There are two ways to test how your queries behave on huge amounts of data. The simple option is to actually use them on huge amounts of data – but where do you get that if you have no access to the production database, and how do you store it if you happen not to have a multi-terabyte storage array sitting in your basement? So here’s the second best option: you cheat.
Luckily, SQL Server has a feature that allows you to do just that. I must warn you that this feature is undocumented and unsupported. You should never under any circumstances use this feature on a production server, unless explicitly directed to by qualified Microsoft staff. Using it, sparingly, on a test box is okay. But as an undocumented feature, there is no guarantee that it will always work, or that it will continue to work in future versions.
With that disclaimer out of the way, let’s take a look at the “cheat” option. As you probably know, the Query Optimizer relies on statistics for its decisions. If those statistics are wrong, the decisions will probably be wrong. Here is where we find the leverage to cheat: if we can force SQL Server to use statistics that are representative of the production database rather than the test database, we will get the execution plan it would generate on production. The actual performance will probably still be lots faster, but at least we can look at the plan and use our understanding of execution plans to check that we get scans where we want scans, seeks where we want seeks, and all the right types of joins.
The undocumented feature that we can use here actually has a very simple and easy-to-remember syntax. You just run an UPDATE STATISTICS command, adding the options “WITH ROWCOUNT=xxxx, PAGECOUNT=xxxx” to force SQL Server to store the numbers you mention as the rowcount and pagecount. Clear the plan cache, then test your queries and check how they behave with the simulated number of rows and pages. I could give a much longer description and examples of the usage, but others have already done so – see for instance this post from the horse’s mouth (aka the Query Optimization Team), this post from Benjamin Nevarez, or if you are able to read German this excellent post from Uwe Ricken.

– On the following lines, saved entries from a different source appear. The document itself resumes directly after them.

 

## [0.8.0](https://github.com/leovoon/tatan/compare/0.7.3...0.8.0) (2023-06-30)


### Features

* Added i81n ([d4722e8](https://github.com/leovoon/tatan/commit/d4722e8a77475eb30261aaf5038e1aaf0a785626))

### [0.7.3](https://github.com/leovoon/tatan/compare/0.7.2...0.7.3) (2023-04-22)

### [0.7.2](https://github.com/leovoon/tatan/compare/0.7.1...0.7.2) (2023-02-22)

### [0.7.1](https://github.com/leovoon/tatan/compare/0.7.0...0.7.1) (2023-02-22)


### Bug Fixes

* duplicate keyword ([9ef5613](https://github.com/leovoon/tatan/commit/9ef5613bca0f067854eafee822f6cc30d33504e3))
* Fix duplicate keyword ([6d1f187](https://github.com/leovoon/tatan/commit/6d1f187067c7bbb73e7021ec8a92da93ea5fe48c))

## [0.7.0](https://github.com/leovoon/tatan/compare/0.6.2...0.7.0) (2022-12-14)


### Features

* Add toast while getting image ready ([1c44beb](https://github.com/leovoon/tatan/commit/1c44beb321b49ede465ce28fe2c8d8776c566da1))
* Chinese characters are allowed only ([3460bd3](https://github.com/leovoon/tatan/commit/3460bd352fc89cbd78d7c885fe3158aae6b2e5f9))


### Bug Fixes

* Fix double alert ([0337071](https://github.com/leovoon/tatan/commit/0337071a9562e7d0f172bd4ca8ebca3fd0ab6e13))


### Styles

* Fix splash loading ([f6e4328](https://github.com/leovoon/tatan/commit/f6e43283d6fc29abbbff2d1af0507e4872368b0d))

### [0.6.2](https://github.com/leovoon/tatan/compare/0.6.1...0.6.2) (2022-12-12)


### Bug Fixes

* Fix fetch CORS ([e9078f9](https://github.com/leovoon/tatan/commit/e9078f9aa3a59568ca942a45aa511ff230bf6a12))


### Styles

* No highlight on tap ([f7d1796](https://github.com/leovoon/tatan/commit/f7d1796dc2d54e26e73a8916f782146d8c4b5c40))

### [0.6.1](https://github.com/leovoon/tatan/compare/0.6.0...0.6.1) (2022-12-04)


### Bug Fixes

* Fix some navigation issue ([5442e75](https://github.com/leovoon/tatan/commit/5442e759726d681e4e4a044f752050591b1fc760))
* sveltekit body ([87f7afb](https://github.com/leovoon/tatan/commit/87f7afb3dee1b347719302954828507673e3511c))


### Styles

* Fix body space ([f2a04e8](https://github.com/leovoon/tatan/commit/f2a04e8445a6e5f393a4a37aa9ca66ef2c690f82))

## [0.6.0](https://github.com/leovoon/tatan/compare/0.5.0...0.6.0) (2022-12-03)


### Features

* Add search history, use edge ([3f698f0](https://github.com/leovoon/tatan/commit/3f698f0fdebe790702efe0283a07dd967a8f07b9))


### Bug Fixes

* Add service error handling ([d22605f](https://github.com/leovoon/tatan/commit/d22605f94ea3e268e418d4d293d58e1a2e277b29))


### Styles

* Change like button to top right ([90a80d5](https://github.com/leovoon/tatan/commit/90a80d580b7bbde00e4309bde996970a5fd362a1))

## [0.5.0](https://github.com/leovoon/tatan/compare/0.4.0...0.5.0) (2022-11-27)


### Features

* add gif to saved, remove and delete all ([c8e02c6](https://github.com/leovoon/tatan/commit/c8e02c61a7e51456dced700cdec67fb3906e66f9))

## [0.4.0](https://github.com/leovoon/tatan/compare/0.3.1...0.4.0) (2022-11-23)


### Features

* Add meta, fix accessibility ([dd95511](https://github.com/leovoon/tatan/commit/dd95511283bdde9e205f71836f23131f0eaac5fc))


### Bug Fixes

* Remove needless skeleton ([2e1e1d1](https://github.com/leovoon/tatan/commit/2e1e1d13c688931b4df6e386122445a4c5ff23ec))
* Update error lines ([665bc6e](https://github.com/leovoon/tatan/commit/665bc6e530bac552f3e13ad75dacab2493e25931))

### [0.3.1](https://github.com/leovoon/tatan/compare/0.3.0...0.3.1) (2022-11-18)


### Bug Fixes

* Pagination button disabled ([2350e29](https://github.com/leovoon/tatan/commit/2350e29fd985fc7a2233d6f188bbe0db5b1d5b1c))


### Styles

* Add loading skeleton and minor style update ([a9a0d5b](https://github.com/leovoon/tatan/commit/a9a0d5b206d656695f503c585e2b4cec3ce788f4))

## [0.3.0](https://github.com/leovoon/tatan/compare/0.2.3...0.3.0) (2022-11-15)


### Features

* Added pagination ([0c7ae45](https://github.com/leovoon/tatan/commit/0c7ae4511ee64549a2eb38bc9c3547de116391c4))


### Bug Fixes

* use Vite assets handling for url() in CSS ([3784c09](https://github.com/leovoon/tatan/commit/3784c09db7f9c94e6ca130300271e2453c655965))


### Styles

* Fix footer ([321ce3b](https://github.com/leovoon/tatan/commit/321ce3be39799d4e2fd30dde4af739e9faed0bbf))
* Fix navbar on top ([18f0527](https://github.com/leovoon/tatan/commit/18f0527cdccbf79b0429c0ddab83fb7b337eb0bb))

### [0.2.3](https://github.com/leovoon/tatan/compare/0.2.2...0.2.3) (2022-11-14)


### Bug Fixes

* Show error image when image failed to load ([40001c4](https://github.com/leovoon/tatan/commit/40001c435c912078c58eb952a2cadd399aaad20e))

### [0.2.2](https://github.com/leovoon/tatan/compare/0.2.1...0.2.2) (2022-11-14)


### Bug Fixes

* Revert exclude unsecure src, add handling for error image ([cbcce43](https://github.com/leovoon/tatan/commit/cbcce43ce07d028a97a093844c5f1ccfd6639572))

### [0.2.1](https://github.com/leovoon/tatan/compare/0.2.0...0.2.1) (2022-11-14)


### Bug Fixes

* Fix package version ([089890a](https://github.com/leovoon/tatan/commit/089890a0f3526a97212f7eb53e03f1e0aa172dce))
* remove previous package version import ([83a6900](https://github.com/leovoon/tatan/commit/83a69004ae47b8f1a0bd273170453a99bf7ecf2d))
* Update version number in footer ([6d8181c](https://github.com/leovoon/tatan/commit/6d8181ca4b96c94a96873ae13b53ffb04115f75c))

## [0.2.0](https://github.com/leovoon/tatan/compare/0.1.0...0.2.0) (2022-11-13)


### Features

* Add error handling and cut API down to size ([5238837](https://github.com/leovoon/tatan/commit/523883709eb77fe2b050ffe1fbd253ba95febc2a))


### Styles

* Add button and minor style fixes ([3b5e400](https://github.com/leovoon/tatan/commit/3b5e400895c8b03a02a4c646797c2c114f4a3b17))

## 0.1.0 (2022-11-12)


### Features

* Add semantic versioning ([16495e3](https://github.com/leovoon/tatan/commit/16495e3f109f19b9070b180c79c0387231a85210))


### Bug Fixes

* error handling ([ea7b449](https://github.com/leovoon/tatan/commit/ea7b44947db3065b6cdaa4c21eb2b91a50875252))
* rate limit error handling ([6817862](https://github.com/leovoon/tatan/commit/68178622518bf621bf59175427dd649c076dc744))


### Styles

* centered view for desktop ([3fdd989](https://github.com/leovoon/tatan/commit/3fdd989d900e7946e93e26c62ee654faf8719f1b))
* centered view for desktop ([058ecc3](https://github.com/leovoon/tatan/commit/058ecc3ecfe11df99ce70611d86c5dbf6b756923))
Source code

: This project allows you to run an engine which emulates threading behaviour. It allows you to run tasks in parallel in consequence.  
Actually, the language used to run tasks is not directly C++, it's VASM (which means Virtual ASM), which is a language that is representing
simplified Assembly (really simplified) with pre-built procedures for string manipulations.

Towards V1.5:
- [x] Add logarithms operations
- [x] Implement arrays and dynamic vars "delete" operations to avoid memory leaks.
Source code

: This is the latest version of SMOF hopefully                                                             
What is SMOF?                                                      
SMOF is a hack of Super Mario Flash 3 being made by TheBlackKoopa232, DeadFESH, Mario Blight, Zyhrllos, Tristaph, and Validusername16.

… and how to get rid of them
But what all those blog posts fail to mention is what happens later. Of course, if you just create a small test table, slap in a few sample rows, fake big statistics, check the execution plan and then drop the table, that is not an issue. But what if you have a test database that contains a lot of carefully crafted test data, and that is used for other tests as well? You may not want to run all the tests with those artificially bumped rowcounts!
In my case, I ran into this in the AdventureWorks sample database, my loyal companion for presentations and demos. I will present a pre-conference seminar on Execution Plans in Exeter (March 21), in Copenhagen (March 28), and in Zagreb (June 2). For my preparations, I wanted to force a hash spill warning, so I artificially lowered the rowcount for the SalesOrderDetail table to just 200. That worked just fine – this nifty feature can be used to mimic every rowcount, not just the big numbers.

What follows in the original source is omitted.